(Dataset items)
[Start of Attachment]

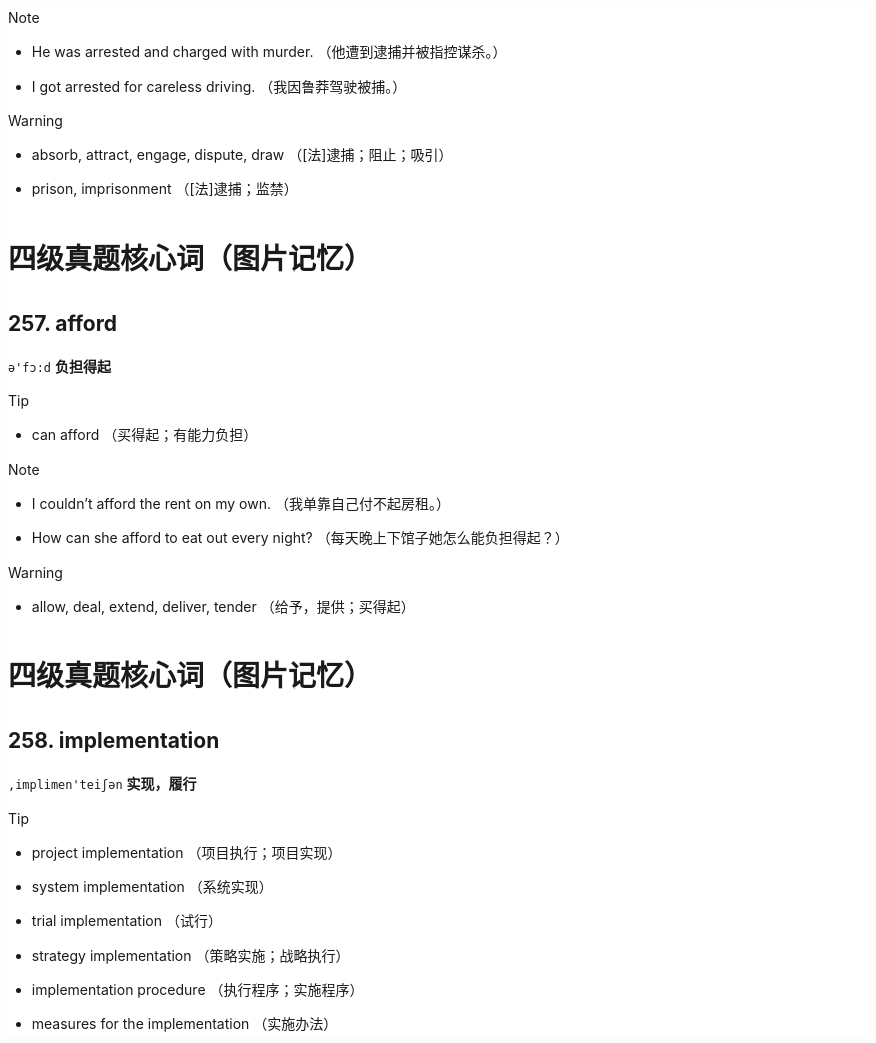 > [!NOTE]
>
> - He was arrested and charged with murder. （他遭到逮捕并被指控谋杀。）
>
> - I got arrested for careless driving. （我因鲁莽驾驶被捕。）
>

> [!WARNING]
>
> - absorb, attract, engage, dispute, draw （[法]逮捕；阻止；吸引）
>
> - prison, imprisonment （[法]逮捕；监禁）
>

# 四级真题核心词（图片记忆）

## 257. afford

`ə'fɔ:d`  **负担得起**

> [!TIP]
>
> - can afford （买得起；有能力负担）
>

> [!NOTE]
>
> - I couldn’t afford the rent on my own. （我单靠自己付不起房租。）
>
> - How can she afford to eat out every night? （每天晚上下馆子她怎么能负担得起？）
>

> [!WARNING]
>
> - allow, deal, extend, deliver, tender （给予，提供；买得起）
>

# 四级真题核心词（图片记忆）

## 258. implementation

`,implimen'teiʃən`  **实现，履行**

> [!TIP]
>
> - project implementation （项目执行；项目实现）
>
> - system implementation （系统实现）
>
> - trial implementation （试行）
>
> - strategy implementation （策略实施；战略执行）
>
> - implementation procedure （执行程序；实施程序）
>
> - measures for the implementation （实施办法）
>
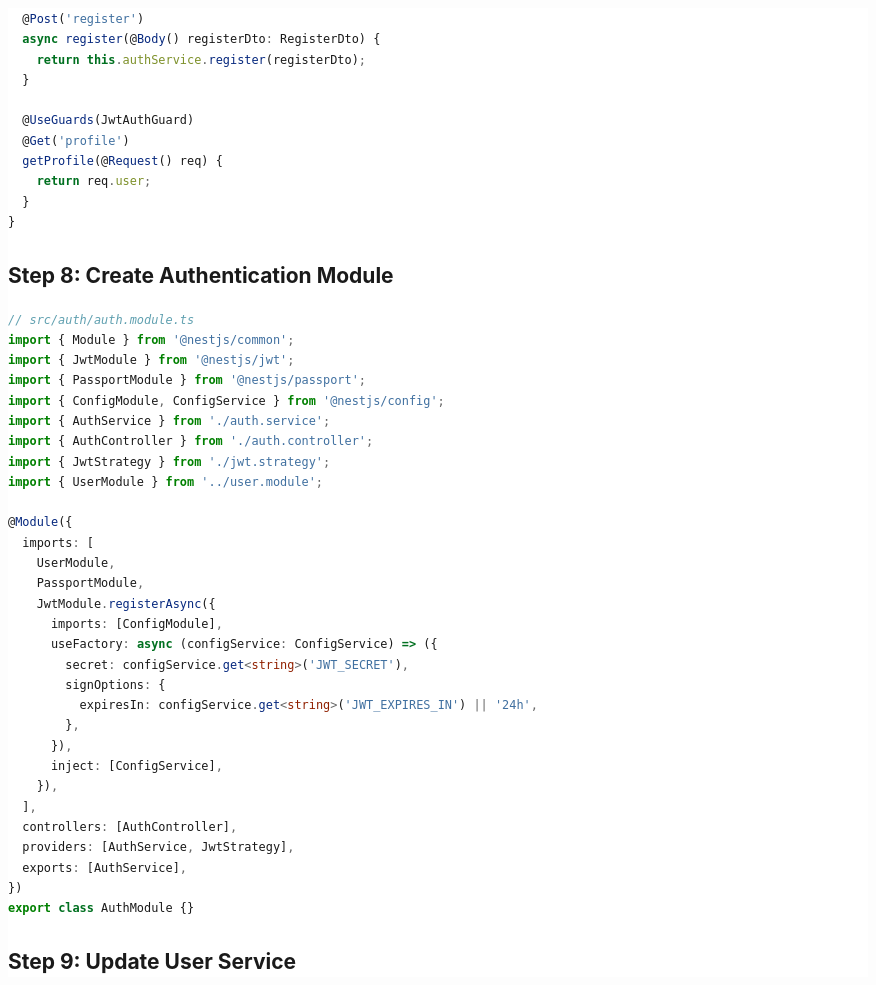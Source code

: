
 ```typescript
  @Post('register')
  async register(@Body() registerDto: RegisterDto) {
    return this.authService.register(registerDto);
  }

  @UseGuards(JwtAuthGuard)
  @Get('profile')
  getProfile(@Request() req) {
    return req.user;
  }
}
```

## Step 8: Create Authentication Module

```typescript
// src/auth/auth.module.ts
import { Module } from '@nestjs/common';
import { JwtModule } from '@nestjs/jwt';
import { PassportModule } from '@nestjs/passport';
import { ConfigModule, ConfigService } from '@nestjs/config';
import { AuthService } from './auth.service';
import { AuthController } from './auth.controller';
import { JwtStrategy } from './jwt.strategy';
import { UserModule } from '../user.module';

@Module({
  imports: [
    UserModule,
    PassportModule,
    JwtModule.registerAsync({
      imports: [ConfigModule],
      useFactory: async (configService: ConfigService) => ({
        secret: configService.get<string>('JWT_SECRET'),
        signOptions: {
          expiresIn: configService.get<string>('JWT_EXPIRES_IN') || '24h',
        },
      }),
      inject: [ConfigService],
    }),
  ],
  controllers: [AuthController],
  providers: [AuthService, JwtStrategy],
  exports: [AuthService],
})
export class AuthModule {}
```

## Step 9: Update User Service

[End of Attachment]

◆ What this task involves
Within the entries, find all lines that contain "return" and copy each one.

◆ Solution to this problem
    return this.authService.register(registerDto);
    return req.user;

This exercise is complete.